Dejan  on July 4th, 2009

Thank you for the tutorial; It was probably the most informational article on the matter I have seen so far.

I would also really like to see the whole solution posted if possible.
Main reason is that somewhere in the part 3 some elements started missing; there was no base class provided for the service implementation (CryptServiceBase), message contracts namespace is unavailable etc. Posting the whole solution would have cleared ambiguities.

Chinmay  on July 18th, 2009

This is gr8. I was looking for a doc like this.. Really gr8.
Can you please send me some other documents which have WSSF basics.
If you also can explain a little bit about fault contracts and Enumeration Datacontract translator then it would be gr8

Pete on Software  on September 7th, 2009

[…] the right virtual directory for the service for the console application to run (as described in part 5 of the tutorial), but other than that, this should be all you need… binaries are even […]

Pete  on September 7th, 2009

I’ve published the complete code for the tutorial here. http://www.peteonsoftware.com/index.php/2009/09/07/web-services-software-factory-complete-code/

Ravi Santlani  on February 17th, 2010

cheers Pete for this tutorial. It is of great help.
I was successfully able to create complete project with your 5step-5page blog. Thanks :).

Elvis Furtado  on April 26th, 2010

Fantastic article!! I was just starting to wonder how a team oer here had ended up generalizing a large set of ASMX services into WCF equivalents in less than a month and voila!! you answered it…

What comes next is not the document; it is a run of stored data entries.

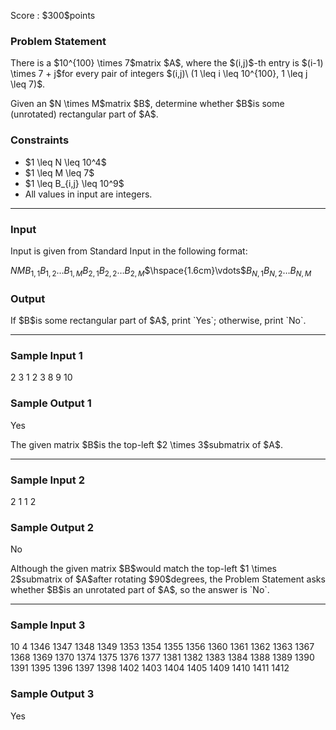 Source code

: 
<div>

<span>

<span>

<p>
Score : $300$points
</p>

<div>

<section>

### **Problem Statement**

<p>
There is a $10^{100} \times 7$matrix $A$, where the $(i,j)$-th entry is $(i-1) \times 7 + j$for every pair of integers $(i,j)\ (1 \leq i \leq 10^{100}, 1 \leq j \leq 7)$.
</p>

<p>
Given an $N \times M$matrix $B$, determine whether $B$is some (unrotated) rectangular part of $A$.
</p>

</section>

</div>

<div>

<section>

### **Constraints**

<ul>

<li>
$1 \leq N \leq 10^4$
</li>

<li>
$1 \leq M \leq 7$
</li>

<li>
$1 \leq B_{i,j} \leq 10^9$
</li>

<li>
All values in input are integers.
</li>

</ul>

</section>

</div>

---

<div>

<div>

<section>

### **Input**

<p>
Input is given from Standard Input in the following format:
</p>

<div>

$N$$M$$B_{1,1}$$B_{1,2}$$\ldots$$B_{1,M}$$B_{2,1}$$B_{2,2}$$\ldots$$B_{2,M}$$\hspace{1.6cm}\vdots$$B_{N,1}$$B_{N,2}$$\ldots$$B_{N,M}$
</div>

</section>

</div>

<div>

<section>

### **Output**

<p>
If $B$is some rectangular part of $A$, print `Yes`; otherwise, print `No`.
</p>

</section>

</div>

</div>

---

<div>

<section>

### **Sample Input 1**

<div>

2 3
1 2 3
8 9 10

</div>

</section>

</div>

<div>

<section>

### **Sample Output 1**

<div>

Yes

</div>

<p>
The given matrix $B$is the top-left $2 \times 3$submatrix of $A$.
</p>

</section>

</div>

---

<div>

<section>

### **Sample Input 2**

<div>

2 1
1
2

</div>

</section>

</div>

<div>

<section>

### **Sample Output 2**

<div>

No

</div>

<p>
Although the given matrix $B$would match the top-left $1 \times 2$submatrix of $A$after rotating $90$degrees, the Problem Statement asks whether $B$is an unrotated part of $A$, so the answer is `No`.
</p>

</section>

</div>

---

<div>

<section>

### **Sample Input 3**

<div>

10 4
1346 1347 1348 1349
1353 1354 1355 1356
1360 1361 1362 1363
1367 1368 1369 1370
1374 1375 1376 1377
1381 1382 1383 1384
1388 1389 1390 1391
1395 1396 1397 1398
1402 1403 1404 1405
1409 1410 1411 1412

</div>

</section>

</div>

<div>

<section>

### **Sample Output 3**

<div>

Yes

</div>

</section>

</div>

</span>

</span>

</div>
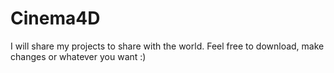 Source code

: # Cinema4D
I will share my projects to share with the world. Feel free to download, make changes or whatever you want :)
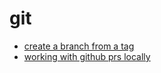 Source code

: # git

- [create a branch from a tag](_notes/2017-06/30-028.md)
- [working with github prs locally](_notes/2017-06/30-029.md)
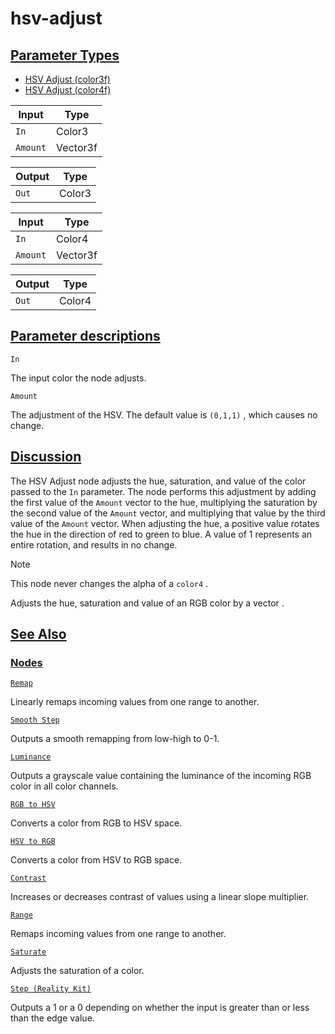 # hsv-adjust


[Parameter Types](/documentation/shadergraph/adjustment/hsv-adjust#Parameter-Types)
-----------------------------------------------------------------------------------

* [HSV Adjust (color3f)](#)
* [HSV Adjust (color4f)](#)

| Input | Type |
| --- | --- |
| `In` | Color3 |
| `Amount` | Vector3f |

| Output | Type |
| --- | --- |
| `Out` | Color3 |

| Input | Type |
| --- | --- |
| `In` | Color4 |
| `Amount` | Vector3f |

| Output | Type |
| --- | --- |
| `Out` | Color4 |

[Parameter descriptions](/documentation/shadergraph/adjustment/hsv-adjust#Parameter-descriptions)
-------------------------------------------------------------------------------------------------

`In` 

 The input color the node adjusts.
 

`Amount` 

 The adjustment of the HSV. The default value is
 `(0,1,1)` 
 , which causes no change.
 

[Discussion](/documentation/shadergraph/adjustment/hsv-adjust#Discussion)
-------------------------------------------------------------------------

 The HSV Adjust node adjusts the hue, saturation, and value of the color passed to the
 `In` 
 parameter. The node performs this adjustment by adding the first value of the
 `Amount` 
 vector to the hue, multiplying the saturation by the second value of the
 `Amount` 
 vector, and multiplying that value by the third value of the
 `Amount` 
 vector. When adjusting the hue, a positive value rotates the hue in the direction of red to green to blue. A value of 1 represents an entire rotation, and results in no change.
 

 Note
 

 This node never changes the alpha of a
 `color4` 
 .
 

 Adjusts the hue, saturation and value of an RGB color by a vector .

[See Also](/documentation/shadergraph/adjustment/hsv-adjust#see-also)
---------------------------------------------------------------------

### [Nodes](/documentation/shadergraph/adjustment/hsv-adjust#nodes)

[`Remap`](/documentation/shadergraph/adjustment/remap)

 Linearly remaps incoming values from one range to another.
 

[`Smooth Step`](/documentation/shadergraph/adjustment/smooth-step)

 Outputs a smooth remapping from low-high to 0-1.
 

[`Luminance`](/documentation/shadergraph/adjustment/luminance)

 Outputs a grayscale value containing the luminance of the incoming RGB color in all color channels.
 

[`RGB to HSV`](/documentation/shadergraph/adjustment/rgb-to-hsv)

 Converts a color from RGB to HSV space.
 

[`HSV to RGB`](/documentation/shadergraph/adjustment/hsv-to-rgb)

 Converts a color from HSV to RGB space.
 

[`Contrast`](/documentation/shadergraph/adjustment/contrast)

 Increases or decreases contrast of values using a linear slope multiplier.
 

[`Range`](/documentation/shadergraph/adjustment/range)

 Remaps incoming values from one range to another.
 

[`Saturate`](/documentation/shadergraph/adjustment/saturate)

 Adjusts the saturation of a color.
 

[`Step (Reality
  Kit)`](/documentation/shadergraph/adjustment/step-(realitykit))

 Outputs a 1 or a 0 depending on whether the input is greater than or less than the edge value.
 

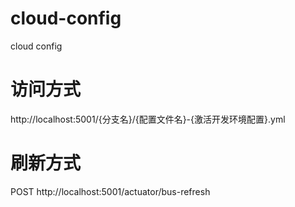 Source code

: # cloud-config

cloud config


# 访问方式
http://localhost:5001/{分支名}/{配置文件名}-{激活开发环境配置}.yml

# 刷新方式
POST
http://localhost:5001/actuator/bus-refresh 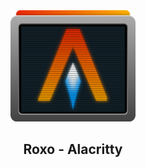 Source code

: <div align="center">

<img src="../../assets/alacritty.png" width="200" />
<h2>Roxo - Alacritty</h2>

</div>
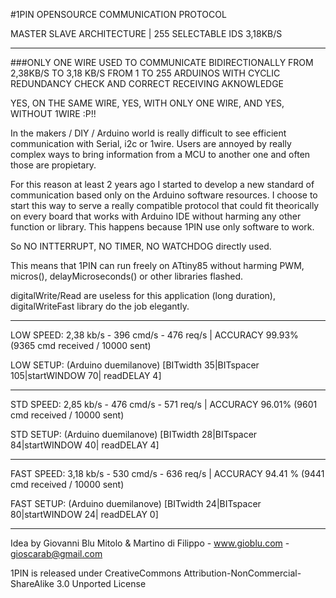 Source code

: #1PIN OPENSOURCE COMMUNICATION PROTOCOL

MASTER SLAVE ARCHITECTURE | 255 SELECTABLE IDS 3,18KB/S
***
###ONLY ONE WIRE USED TO COMMUNICATE BIDIRECTIONALLY FROM 2,38KB/S TO 3,18 KB/S FROM 1 TO 255 ARDUINOS WITH CYCLIC REDUNDANCY CHECK AND CORRECT RECEIVING AKNOWLEDGE

YES, ON THE SAME WIRE, YES, WITH ONLY ONE WIRE, AND YES, WITHOUT 1WIRE :P!!

In the makers / DIY / Arduino world is really difficult to see efficient communication with Serial, i2c or 1wire.
Users are annoyed by really complex ways to bring information from a MCU to another one and often those are propietary.

For this reason at least 2 years ago I started to develop a new standard of communication based only on the Arduino software resources.
I choose to start this way to serve a really compatible protocol that could fit theorically on every board that works
with Arduino IDE without harming any other function or library. This happens because 1PIN use only software to work.

So NO INTTERRUPT, NO TIMER, NO WATCHDOG directly used. 

This means that 1PIN can run freely on ATtiny85 without harming PWM, micros(), delayMicroseconds() or other libraries flashed. 

digitalWrite/Read are useless for this application (long duration), digitalWriteFast library do the job elegantly.
***
LOW SPEED:  2,38 kb/s - 396 cmd/s - 476 req/s | ACCURACY 99.93% (9365 cmd received / 10000 sent)

LOW SETUP:  (Arduino duemilanove) [BITwidth 35|BITspacer 105|startWINDOW 70| readDELAY 4]
***
STD SPEED:  2,85 kb/s - 476 cmd/s - 571 req/s | ACCURACY 96.01% (9601 cmd received / 10000 sent)

STD SETUP:  (Arduino duemilanove) [BITwidth 28|BITspacer  84|startWINDOW 40| readDELAY 4]
***
FAST SPEED: 3,18 kb/s - 530 cmd/s - 636 req/s | ACCURACY 94.41 % (9441 cmd received / 10000 sent)

FAST SETUP: (Arduino duemilanove) [BITwidth 24|BITspacer 80|startWINDOW 24| readDELAY 0]
***

Idea by Giovanni Blu Mitolo & Martino di Filippo - www.gioblu.com - gioscarab@gmail.com

1PIN is released under CreativeCommons Attribution-NonCommercial-ShareAlike 3.0 Unported License





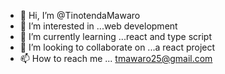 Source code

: - 👋 Hi, I’m @TinotendaMawaro
- 👀 I’m interested in ...web development 
- 🌱 I’m currently learning ...react and type script
- 💞️ I’m looking to collaborate on ...a react project
- 📫 How to reach me ... tmawaro25@gmail.com 


<!---
TinotendaMawaro/TinotendaMawaro is a ✨ special ✨ repository because its `README.md` (this file) appears on your GitHub profile.
You can click the Preview link to take a look at your changes.
--->
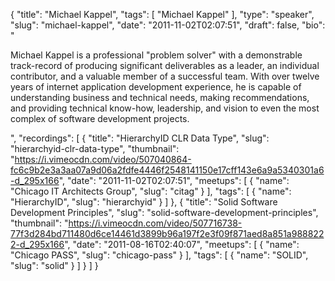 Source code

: {
  "title": "Michael Kappel",
  "tags": [
    "Michael Kappel"
  ],
  "type": "speaker",
  "slug": "michael-kappel",
  "date": "2011-11-02T02:07:51",
  "draft": false,
  "bio": "<p>Michael Kappel is a professional \"problem solver\" with a demonstrable track-record of producing significant deliverables as a leader, an individual contributor, and a valuable member of a successful team. With over twelve years of internet application development experience, he is capable of understanding business and technical needs, making recommendations, and providing technical know-how, leadership, and vision to even the most complex of software development projects.</p>",
  "recordings": [
    {
      "title": "HierarchyID CLR Data Type",
      "slug": "hierarchyid-clr-data-type",
      "thumbnail": "https://i.vimeocdn.com/video/507040864-fc6c9b2e3a3aa07a9d06a2fdfe4446f2548141150e17cff143e6a9a5340301a6-d_295x166",
      "date": "2011-11-02T02:07:51",
      "meetups": [
        {
          "name": "Chicago IT Architects Group",
          "slug": "citag"
        }
      ],
      "tags": [
        {
          "name": "HierarchyID",
          "slug": "hierarchyid"
        }
      ]
    },
    {
      "title": "Solid Software Development Principles",
      "slug": "solid-software-development-principles",
      "thumbnail": "https://i.vimeocdn.com/video/507716738-77f3d284bd711480d6ce14461d3899b96a197f2e3f09f871aed8a851a9888222-d_295x166",
      "date": "2011-08-16T02:40:07",
      "meetups": [
        {
          "name": "Chicago PASS",
          "slug": "chicago-pass"
        }
      ],
      "tags": [
        {
          "name": "SOLID",
          "slug": "solid"
        }
      ]
    }
  ]
}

Thanks to you, I am the local hero for cracking this case!! thanks again Pete!!

Elvis

Pete  on April 26th, 2010

Elvis,

Wow, that is high praise indeed. Very glad I could help. Thanks for the comment.

Ai  on March 8th, 2012

Hi Pete,

Thank you for a nice article.
How would you enable authentication for a client
that would make a series of calls to your WCF services in succession?

best regards,
Ai

Pete  on March 11th, 2012

Ai,

You have a couple of options. The two best ways are as follows:

1. If this is a Windows Client, you could mark the service to use Windows Authentication and then the service wouldn’t have to do to much extra special processing.

2. If this is a web client, you can call the service for an authentication method and return a token. After that, you can have every method require that token as a parameter, then you validate the token on each call.

Elvis Furtado  on September 3rd, 2015

Its been years since I came back to your blog. I remember using the information you presented here which really helped shape my career at that point in time.

Apparently another commentor Ravi Santlani, who happened to comment a few months before I did in 2010, is today in the same company as I am.

Small world ain’t it! 🙂

Pete  on September 3rd, 2015

That’s awesome, Elvis. You don’t know how happy I am that something I wrote was of any help to you at all. That’s also pretty great that Ravi and you work at the same place. The development world is indeed very small!